Agricoltura o, come dice Italo Cucci, AGRICULTURA, “occhio alla terra e massima attenzione allo spirito creativo. Come ricorda Pio X, Papa Sarto, gli uomini non guardano più il cielo. È ora di ricominciare”. Il dialogo tra “macére” laziali e muretti a secco panteschi non è solo estetico, ma funzionale. In entrambi i casi la maestria umana ha permesso di trasformare pendii impervi, non coltivabili, in terreni produttivi. Una tecnica che sfida la scarsità idrica e la forza degli elementi.

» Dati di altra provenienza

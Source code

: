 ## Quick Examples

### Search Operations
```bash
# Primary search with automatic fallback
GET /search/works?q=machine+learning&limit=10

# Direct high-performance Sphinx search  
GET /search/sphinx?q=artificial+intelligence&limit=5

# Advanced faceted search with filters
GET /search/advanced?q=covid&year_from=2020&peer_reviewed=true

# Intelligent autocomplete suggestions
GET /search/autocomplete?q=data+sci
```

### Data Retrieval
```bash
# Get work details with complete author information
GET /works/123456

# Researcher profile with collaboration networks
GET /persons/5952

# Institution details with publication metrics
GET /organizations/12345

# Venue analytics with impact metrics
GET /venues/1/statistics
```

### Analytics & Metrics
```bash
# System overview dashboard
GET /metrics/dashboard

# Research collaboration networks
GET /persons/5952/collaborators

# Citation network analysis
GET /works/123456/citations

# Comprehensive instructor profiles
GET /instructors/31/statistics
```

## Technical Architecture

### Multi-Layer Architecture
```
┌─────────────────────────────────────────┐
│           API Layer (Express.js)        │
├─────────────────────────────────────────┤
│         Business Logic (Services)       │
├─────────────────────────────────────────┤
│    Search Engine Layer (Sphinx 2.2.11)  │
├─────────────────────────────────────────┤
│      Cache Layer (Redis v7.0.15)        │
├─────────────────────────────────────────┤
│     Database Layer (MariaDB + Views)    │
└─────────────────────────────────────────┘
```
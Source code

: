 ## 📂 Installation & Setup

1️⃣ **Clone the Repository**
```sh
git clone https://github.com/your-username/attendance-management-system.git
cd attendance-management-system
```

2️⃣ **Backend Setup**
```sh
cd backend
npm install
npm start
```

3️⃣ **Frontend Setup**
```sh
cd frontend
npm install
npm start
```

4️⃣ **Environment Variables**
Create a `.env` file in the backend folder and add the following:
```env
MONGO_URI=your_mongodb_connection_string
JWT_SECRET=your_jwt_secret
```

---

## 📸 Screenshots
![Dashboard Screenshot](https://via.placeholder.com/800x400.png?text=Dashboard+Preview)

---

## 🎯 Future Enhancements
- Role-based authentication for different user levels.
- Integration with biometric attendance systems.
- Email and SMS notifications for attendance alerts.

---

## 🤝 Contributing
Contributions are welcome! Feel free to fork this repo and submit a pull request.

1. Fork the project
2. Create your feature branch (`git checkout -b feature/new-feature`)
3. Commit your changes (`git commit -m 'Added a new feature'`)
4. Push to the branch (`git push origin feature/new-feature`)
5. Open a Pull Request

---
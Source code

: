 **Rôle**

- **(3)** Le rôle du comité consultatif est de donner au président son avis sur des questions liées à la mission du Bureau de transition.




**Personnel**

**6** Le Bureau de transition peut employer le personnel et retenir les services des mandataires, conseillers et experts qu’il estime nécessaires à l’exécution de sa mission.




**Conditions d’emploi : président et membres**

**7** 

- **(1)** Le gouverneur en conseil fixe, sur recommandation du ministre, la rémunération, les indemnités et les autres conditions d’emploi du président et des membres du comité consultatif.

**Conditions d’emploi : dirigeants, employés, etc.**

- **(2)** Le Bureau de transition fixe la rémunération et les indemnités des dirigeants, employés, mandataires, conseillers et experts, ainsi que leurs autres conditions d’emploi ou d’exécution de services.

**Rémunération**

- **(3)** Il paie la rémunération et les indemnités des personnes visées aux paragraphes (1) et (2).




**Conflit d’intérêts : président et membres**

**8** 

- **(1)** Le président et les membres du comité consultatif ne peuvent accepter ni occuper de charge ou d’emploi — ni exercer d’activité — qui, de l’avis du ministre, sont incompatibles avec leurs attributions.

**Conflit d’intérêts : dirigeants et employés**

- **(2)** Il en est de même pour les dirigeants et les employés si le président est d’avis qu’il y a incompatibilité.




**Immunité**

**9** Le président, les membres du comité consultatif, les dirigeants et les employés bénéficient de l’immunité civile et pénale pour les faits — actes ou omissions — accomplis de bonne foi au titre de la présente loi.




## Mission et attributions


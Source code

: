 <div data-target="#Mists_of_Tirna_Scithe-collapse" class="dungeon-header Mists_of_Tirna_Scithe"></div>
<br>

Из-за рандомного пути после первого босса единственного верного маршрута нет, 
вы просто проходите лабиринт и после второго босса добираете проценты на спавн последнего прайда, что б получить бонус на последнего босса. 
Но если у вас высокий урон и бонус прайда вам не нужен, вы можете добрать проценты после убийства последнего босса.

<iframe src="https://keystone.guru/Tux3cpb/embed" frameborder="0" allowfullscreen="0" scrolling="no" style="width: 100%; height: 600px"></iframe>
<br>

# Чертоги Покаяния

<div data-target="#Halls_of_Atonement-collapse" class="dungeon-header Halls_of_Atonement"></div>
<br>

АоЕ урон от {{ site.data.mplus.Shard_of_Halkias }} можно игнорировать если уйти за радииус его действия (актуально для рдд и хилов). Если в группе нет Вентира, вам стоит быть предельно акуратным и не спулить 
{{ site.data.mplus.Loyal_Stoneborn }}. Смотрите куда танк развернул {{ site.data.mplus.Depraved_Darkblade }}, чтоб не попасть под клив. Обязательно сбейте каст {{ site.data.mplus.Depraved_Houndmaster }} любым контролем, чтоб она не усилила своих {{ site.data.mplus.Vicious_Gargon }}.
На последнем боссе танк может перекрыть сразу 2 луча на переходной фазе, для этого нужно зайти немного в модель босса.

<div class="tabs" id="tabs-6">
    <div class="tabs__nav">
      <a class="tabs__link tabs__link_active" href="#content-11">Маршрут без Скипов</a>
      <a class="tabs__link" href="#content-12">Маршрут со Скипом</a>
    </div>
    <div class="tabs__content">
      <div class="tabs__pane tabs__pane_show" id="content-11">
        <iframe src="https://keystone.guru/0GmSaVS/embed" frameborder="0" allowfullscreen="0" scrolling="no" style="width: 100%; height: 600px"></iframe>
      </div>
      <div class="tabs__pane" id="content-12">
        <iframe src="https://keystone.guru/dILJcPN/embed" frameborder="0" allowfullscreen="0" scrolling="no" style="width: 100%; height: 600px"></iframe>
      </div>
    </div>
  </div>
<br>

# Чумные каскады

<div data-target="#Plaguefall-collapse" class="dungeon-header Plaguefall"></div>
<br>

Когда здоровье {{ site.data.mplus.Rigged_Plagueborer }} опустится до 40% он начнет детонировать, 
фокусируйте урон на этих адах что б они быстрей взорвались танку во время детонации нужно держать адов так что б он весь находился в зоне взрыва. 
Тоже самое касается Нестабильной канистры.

La presenza di Giuseppe Maccotta testimonia la volontà del Parco Nazionale di Pantelleria di trasferire queste competenze direttamente alle aziende del territorio garantendo che
l’arte dei muretti a secco venga tramandata come pratica viva a garanzia della difesa del territorio dall’abbandono e dal dissesto idrogeologico e del suo sviluppo sostenibile.
Il direttivo dell’Associazione dei Paesaggi Rurali di Interesse Storico (PRIS) ha suggerito di organizzare una tappa a Pantelleria per scoprire la diversità dei contesti rurali identitari rappresentati.